» **The problem**
Exactly how many lines in this listing contain "begin"? Only the number is needed.

"""

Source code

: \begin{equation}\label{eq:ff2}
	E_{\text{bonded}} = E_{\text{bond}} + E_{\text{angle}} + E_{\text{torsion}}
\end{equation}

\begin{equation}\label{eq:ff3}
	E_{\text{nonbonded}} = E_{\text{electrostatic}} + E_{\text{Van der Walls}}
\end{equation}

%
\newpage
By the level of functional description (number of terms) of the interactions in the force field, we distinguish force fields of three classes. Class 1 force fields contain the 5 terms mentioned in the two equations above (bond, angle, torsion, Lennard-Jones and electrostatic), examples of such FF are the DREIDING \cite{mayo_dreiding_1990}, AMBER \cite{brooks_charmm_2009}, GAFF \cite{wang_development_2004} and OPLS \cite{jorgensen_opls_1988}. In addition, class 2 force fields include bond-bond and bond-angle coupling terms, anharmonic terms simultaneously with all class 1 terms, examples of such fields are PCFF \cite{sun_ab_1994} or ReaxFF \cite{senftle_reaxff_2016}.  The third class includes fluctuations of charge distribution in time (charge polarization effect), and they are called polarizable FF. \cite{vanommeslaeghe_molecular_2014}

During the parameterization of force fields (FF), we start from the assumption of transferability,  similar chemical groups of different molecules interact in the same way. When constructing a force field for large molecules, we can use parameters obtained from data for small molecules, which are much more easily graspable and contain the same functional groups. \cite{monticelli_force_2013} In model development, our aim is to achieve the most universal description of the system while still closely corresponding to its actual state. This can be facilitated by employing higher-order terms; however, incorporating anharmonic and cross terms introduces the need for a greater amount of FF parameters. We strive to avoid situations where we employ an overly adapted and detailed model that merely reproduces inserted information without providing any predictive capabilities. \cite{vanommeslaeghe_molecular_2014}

"""

» **Result for this task**
2